The Slipware Potters of the Fishley Family

Bernard Leach called Edwin Beer Fishley (1832-1912) “the last peasant potter.” It’s true that old time country potters who dug their own clay and threw it by the ton in rural workshops were dwindling in number but Edwin Beer Fishley was not the only one left. Indeed, Edwin Beer passed on the tradition to his grandson, William Fishley Holland (1863-1944) whose son, George Tonkin Holland (1950-1959) also became a potter. Still, one can see what Leach meant. Edwin Beer was a talented thrower and decorator descended from the fabled family of slipware potters, the Fishley brothers, fathers, sons, and occasional daughter. He produced big-bellied harvest jugs inscribed with poems and images; baking dishes that he made oval by cutting out a leaf shaped hole in the base and squeezing the hole closed; and an astonishing variety of pots to suit the changing tastes. Leach was impressed with his work and later, Michael Cardew learned from his grandson William Fishley Holland.
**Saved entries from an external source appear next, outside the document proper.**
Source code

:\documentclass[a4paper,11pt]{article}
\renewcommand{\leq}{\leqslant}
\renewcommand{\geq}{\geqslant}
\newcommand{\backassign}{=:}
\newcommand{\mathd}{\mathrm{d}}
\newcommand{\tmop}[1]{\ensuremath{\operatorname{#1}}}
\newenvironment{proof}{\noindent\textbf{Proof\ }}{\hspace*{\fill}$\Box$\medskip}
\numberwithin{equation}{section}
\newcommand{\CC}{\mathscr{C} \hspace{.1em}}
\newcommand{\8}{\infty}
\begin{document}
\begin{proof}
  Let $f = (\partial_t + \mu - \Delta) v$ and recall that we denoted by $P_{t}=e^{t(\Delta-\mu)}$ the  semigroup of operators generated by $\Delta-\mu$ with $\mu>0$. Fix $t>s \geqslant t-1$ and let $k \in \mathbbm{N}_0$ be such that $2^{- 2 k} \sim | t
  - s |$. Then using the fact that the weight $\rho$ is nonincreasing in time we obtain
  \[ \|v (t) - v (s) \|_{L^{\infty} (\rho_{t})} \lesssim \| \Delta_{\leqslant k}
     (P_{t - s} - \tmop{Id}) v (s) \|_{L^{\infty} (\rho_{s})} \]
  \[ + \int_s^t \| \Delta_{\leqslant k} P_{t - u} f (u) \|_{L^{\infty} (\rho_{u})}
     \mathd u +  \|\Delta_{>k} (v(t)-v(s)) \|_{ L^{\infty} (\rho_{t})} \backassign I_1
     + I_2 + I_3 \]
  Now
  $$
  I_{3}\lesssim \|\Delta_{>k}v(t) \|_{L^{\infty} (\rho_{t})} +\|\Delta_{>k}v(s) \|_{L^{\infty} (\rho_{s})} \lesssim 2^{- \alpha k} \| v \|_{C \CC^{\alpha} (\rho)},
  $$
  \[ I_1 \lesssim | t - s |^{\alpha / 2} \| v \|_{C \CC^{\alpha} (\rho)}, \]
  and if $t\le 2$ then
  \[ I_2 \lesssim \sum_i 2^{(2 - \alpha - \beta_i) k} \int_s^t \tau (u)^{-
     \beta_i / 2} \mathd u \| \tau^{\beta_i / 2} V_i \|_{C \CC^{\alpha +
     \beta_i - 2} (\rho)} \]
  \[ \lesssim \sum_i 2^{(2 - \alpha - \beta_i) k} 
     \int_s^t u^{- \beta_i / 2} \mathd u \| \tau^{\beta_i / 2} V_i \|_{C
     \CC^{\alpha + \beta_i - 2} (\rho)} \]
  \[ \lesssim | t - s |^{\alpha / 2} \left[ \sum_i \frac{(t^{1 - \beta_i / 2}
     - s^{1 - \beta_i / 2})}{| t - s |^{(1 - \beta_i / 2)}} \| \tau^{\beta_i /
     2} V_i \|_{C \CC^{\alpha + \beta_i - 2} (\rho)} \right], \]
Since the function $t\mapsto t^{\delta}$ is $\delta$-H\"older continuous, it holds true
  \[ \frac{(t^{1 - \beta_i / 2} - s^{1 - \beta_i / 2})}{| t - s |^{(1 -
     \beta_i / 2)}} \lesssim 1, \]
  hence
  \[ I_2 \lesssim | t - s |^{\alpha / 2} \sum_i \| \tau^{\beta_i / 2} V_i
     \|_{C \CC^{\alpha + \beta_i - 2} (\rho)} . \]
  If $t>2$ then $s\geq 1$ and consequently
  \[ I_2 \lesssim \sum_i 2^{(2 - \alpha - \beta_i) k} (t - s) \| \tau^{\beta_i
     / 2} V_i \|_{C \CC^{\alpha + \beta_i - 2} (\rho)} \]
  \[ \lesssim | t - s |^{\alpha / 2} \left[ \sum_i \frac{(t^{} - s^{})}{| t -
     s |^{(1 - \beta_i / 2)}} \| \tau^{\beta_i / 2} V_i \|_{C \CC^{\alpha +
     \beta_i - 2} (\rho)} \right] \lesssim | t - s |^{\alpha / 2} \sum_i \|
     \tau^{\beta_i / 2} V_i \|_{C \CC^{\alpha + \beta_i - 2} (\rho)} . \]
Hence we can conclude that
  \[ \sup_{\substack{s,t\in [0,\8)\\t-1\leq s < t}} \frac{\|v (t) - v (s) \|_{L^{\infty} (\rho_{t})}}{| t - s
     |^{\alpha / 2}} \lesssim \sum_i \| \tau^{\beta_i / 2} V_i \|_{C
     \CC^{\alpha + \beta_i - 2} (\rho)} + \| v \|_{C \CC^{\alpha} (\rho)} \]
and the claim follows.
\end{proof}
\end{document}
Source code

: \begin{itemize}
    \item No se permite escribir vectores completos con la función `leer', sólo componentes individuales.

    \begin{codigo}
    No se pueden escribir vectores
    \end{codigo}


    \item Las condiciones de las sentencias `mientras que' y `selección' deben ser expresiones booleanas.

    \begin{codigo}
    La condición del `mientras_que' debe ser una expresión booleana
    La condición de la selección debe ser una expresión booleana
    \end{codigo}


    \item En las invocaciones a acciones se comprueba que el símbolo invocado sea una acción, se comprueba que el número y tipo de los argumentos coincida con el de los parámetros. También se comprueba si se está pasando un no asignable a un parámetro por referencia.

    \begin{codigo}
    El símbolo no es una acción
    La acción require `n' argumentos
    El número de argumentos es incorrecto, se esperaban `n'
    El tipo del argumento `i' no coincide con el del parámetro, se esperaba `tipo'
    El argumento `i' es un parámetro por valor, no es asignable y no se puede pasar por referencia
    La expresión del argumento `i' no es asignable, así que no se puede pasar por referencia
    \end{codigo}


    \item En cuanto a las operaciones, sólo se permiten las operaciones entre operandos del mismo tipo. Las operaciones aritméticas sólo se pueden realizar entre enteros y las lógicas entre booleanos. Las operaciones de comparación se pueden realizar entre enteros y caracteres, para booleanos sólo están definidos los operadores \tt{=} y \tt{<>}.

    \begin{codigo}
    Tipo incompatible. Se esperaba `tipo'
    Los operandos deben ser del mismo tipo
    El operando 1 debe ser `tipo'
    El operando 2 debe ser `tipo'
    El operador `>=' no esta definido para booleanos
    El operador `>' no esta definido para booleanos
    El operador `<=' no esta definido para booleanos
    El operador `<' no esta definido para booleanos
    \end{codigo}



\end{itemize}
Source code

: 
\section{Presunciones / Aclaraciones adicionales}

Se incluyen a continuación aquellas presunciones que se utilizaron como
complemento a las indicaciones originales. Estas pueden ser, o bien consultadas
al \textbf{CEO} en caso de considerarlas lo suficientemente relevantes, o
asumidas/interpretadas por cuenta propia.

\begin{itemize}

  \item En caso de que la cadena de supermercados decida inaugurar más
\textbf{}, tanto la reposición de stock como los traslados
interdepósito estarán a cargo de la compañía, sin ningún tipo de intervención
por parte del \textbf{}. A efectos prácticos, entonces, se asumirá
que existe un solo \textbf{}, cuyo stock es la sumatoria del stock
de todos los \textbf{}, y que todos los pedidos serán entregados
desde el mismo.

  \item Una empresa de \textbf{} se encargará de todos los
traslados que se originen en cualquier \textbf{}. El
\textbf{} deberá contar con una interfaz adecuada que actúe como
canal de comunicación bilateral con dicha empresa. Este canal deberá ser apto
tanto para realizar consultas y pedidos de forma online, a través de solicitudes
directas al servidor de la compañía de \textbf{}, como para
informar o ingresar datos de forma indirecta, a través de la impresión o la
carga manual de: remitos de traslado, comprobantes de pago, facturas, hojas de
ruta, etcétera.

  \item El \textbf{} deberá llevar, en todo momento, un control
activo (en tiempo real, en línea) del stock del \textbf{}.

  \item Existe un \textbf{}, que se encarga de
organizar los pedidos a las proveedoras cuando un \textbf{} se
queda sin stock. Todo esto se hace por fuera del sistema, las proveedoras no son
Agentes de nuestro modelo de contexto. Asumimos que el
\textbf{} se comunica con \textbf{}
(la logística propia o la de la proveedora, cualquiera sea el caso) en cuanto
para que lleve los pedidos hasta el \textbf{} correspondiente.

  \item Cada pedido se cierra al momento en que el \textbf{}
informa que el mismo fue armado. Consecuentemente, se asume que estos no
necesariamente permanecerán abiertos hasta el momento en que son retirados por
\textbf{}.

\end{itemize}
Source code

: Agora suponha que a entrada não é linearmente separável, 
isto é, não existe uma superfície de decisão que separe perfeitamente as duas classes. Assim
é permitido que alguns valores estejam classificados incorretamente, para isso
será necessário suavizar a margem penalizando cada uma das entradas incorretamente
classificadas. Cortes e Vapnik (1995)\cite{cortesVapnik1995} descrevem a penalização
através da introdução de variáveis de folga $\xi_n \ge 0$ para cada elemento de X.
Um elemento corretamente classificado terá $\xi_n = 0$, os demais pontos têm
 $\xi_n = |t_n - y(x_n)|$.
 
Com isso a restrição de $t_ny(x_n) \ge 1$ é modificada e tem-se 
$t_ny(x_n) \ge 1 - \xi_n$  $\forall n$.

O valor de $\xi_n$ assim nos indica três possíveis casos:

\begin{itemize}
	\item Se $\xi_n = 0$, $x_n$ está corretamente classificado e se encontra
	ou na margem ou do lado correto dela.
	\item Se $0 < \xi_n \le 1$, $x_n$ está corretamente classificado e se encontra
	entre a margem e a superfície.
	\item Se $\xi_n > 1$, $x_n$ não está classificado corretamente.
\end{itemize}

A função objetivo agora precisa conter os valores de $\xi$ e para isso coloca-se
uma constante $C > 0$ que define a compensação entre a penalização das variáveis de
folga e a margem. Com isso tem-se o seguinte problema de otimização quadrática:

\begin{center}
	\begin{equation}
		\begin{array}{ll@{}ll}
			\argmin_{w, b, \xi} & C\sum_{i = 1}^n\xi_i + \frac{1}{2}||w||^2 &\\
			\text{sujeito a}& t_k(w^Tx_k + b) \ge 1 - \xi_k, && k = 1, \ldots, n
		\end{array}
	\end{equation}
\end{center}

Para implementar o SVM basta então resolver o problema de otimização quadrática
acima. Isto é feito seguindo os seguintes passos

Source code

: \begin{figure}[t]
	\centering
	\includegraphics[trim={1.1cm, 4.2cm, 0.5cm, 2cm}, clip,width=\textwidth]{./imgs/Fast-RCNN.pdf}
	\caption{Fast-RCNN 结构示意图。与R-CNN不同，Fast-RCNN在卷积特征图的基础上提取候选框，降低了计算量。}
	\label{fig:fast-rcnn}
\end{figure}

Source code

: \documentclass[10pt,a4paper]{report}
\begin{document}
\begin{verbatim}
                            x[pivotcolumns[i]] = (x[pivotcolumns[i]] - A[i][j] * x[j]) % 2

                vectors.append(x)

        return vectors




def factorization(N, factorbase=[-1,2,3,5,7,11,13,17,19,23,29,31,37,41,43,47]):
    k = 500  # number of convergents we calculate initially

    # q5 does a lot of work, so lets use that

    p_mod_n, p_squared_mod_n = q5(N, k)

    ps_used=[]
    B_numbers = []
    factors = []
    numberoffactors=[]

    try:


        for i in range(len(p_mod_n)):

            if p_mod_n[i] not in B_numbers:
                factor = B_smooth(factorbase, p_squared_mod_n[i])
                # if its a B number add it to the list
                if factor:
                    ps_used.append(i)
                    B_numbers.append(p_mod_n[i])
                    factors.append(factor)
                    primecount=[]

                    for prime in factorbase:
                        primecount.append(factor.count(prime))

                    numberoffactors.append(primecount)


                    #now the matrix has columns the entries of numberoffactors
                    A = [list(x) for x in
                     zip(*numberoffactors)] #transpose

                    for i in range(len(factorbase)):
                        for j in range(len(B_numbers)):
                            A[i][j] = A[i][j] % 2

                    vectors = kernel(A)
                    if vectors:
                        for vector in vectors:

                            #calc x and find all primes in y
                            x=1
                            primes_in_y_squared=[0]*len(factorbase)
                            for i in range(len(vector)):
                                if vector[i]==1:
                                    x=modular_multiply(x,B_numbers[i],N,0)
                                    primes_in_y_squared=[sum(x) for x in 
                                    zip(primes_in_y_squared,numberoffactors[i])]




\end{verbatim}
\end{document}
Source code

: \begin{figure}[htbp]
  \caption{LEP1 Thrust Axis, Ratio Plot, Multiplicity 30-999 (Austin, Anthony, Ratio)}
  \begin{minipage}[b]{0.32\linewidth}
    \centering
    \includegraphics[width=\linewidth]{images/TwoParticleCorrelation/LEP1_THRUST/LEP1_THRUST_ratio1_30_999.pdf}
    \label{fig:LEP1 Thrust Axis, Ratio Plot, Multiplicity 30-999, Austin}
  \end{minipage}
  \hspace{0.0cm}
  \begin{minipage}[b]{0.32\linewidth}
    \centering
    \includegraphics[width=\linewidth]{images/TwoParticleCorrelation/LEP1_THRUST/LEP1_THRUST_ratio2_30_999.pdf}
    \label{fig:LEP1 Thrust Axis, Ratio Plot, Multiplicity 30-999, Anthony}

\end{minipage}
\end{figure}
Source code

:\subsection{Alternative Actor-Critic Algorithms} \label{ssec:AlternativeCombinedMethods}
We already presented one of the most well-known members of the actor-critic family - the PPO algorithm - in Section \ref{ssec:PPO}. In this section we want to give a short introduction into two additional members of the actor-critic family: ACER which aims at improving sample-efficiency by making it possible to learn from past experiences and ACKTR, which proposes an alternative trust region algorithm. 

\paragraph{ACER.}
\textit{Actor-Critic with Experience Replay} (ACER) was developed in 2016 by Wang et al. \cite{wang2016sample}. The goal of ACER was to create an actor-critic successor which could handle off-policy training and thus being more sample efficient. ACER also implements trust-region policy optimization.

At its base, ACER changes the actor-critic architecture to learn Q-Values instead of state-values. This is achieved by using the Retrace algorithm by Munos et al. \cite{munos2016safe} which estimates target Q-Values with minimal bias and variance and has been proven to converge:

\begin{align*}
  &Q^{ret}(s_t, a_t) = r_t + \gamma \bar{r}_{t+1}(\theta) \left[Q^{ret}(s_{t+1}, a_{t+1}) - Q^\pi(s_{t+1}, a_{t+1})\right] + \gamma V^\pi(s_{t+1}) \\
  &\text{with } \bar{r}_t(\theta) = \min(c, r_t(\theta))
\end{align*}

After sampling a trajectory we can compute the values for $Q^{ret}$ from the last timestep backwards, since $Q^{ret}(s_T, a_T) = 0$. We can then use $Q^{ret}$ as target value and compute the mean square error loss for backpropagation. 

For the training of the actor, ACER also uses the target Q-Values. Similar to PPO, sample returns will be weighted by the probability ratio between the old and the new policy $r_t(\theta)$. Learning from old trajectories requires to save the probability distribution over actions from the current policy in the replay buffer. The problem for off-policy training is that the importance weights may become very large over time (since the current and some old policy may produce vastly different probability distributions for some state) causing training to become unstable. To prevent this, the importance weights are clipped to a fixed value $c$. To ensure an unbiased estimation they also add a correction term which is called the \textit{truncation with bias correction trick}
The collector John Edgeler tells the stories of the many generations of Fishley potters in The Fishleys of Fremington: A Devon Slipware Tradition. Retired from a career in finance and a collector since his early teens, Edgeler has devoted himself to the pots of Michael Cardew, Ray Finch, and the work of the early slipware potters who preceded them. He founded a small press, Cotswolds Living, in honor of his bookseller dad, Bill Edgeler and has published a carefully researched and interesting list on English slipware. I will look at a few more of his books in upcoming weeks.

Before writing of the Fishley potters, Edgeler describes the countryside and the glacially deposited beds of red and white clays that enriched the area and enabled a thriving pottery industry. He gives an overview of North Devon slipware, the manner of making, and the typical shapes and methods of decorating thus placing the Fishleys in the context of their time and surroundings.

Edwin Beer Fishley

There are maps, old drawings of the pot shop and kilns, and lots of color photos of the lively old pots. I love the black and white photos of the potters dressed in tweed jackets or vests, caps on their heads, their torsos wrapped in generous aprons that almost reached the floor. How could they work in such attire? But work they did. Harry Juniper, the traditional slipware potter whom Edgeler interviewed in the summer of 2007 when he was in his sixtieth year of potting said, “I knew Fishley Holland very well. I rather liked him, a cocky little bugger…he was great, he turned up at Yelland and started criticizing Michael [Leach] as being too slow and laid back. The Fishleys worked – they bragged of a thousand plant pots a day. This was what they were like, they boasted about the work, they loved it, it was damned hard work.”

Well yes, “damned hard work.” And we might add they made, “damned nice pots.”